▶ **Task brief**: Give back the full set of entries that follows, exactly as written.

[Records from a data source]
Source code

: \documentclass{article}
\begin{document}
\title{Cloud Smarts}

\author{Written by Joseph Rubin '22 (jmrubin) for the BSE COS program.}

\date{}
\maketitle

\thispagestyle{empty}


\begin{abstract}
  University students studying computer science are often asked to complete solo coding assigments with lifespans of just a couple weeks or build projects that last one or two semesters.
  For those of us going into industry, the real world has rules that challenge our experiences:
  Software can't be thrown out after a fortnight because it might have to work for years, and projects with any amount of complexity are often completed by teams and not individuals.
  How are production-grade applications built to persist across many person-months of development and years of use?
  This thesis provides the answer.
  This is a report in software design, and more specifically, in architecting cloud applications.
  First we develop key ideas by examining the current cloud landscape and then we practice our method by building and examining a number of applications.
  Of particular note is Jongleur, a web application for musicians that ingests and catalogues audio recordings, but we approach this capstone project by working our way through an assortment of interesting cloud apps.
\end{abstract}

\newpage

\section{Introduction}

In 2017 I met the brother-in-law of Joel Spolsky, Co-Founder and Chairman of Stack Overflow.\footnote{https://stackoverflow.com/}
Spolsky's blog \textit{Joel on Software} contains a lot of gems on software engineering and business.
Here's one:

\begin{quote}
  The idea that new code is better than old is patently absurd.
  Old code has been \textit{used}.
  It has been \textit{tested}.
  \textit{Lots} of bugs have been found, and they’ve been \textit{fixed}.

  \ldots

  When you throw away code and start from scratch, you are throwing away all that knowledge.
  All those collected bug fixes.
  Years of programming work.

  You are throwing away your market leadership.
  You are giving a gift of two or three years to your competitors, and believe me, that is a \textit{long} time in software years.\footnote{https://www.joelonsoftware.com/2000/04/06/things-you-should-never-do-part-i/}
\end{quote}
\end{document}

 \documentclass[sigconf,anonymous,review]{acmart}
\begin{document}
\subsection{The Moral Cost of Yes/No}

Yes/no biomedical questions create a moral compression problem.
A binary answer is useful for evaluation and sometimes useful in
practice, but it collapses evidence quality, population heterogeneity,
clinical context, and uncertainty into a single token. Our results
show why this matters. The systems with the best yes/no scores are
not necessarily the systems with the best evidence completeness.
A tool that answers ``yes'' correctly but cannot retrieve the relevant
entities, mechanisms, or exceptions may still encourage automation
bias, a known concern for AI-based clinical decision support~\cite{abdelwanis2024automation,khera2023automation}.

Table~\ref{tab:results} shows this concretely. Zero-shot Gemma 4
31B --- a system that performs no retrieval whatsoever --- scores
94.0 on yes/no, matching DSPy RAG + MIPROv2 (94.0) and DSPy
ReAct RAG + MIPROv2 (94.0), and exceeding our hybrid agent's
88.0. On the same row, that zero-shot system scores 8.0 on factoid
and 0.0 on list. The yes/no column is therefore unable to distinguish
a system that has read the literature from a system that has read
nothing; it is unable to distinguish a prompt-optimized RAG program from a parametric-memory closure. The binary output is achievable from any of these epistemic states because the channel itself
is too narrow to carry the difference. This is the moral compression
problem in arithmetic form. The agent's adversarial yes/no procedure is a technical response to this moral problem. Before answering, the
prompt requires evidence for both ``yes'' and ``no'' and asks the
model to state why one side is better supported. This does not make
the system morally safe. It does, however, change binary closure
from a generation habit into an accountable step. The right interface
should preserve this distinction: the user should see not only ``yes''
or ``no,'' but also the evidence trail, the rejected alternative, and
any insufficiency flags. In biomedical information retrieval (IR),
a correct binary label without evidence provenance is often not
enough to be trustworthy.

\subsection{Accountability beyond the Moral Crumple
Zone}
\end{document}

▶ **Reply to the task**:
Source code

: \documentclass{article}
\begin{document}
\title{Cloud Smarts}

\author{Written by Joseph Rubin '22 (jmrubin) for the BSE COS program.}

\date{}
\maketitle

\thispagestyle{empty}


\begin{abstract}
  University students studying computer science are often asked to complete solo coding assigments with lifespans of just a couple weeks or build projects that last one or two semesters.
  For those of us going into industry, the real world has rules that challenge our experiences:
  Software can't be thrown out after a fortnight because it might have to work for years, and projects with any amount of complexity are often completed by teams and not individuals.
  How are production-grade applications built to persist across many person-months of development and years of use?
  This thesis provides the answer.
  This is a report in software design, and more specifically, in architecting cloud applications.
  First we develop key ideas by examining the current cloud landscape and then we practice our method by building and examining a number of applications.
  Of particular note is Jongleur, a web application for musicians that ingests and catalogues audio recordings, but we approach this capstone project by working our way through an assortment of interesting cloud apps.
\end{abstract}

\newpage

\section{Introduction}

In 2017 I met the brother-in-law of Joel Spolsky, Co-Founder and Chairman of Stack Overflow.\footnote{https://stackoverflow.com/}
Spolsky's blog \textit{Joel on Software} contains a lot of gems on software engineering and business.
Here's one:

\begin{quote}
  The idea that new code is better than old is patently absurd.
  Old code has been \textit{used}.
  It has been \textit{tested}.
  \textit{Lots} of bugs have been found, and they’ve been \textit{fixed}.

  \ldots

  When you throw away code and start from scratch, you are throwing away all that knowledge.
  All those collected bug fixes.
  Years of programming work.

  You are throwing away your market leadership.
  You are giving a gift of two or three years to your competitors, and believe me, that is a \textit{long} time in software years.\footnote{https://www.joelonsoftware.com/2000/04/06/things-you-should-never-do-part-i/}
\end{quote}
\end{document}

 \documentclass[sigconf,anonymous,review]{acmart}
\begin{document}
\subsection{The Moral Cost of Yes/No}

Yes/no biomedical questions create a moral compression problem.
A binary answer is useful for evaluation and sometimes useful in
practice, but it collapses evidence quality, population heterogeneity,
clinical context, and uncertainty into a single token. Our results
show why this matters. The systems with the best yes/no scores are
not necessarily the systems with the best evidence completeness.
A tool that answers ``yes'' correctly but cannot retrieve the relevant
entities, mechanisms, or exceptions may still encourage automation
bias, a known concern for AI-based clinical decision support~\cite{abdelwanis2024automation,khera2023automation}.

Table~\ref{tab:results} shows this concretely. Zero-shot Gemma 4
31B --- a system that performs no retrieval whatsoever --- scores
94.0 on yes/no, matching DSPy RAG + MIPROv2 (94.0) and DSPy
ReAct RAG + MIPROv2 (94.0), and exceeding our hybrid agent's
88.0. On the same row, that zero-shot system scores 8.0 on factoid
and 0.0 on list. The yes/no column is therefore unable to distinguish
a system that has read the literature from a system that has read
nothing; it is unable to distinguish a prompt-optimized RAG program from a parametric-memory closure. The binary output is achievable from any of these epistemic states because the channel itself
is too narrow to carry the difference. This is the moral compression
problem in arithmetic form. The agent's adversarial yes/no procedure is a technical response to this moral problem. Before answering, the
prompt requires evidence for both ``yes'' and ``no'' and asks the
model to state why one side is better supported. This does not make
the system morally safe. It does, however, change binary closure
from a generation habit into an accountable step. The right interface
should preserve this distinction: the user should see not only ``yes''
or ``no,'' but also the evidence trail, the rejected alternative, and
any insufficiency flags. In biomedical information retrieval (IR),
a correct binary label without evidence provenance is often not
enough to be trustworthy.

\subsection{Accountability beyond the Moral Crumple
Zone}
\end{document}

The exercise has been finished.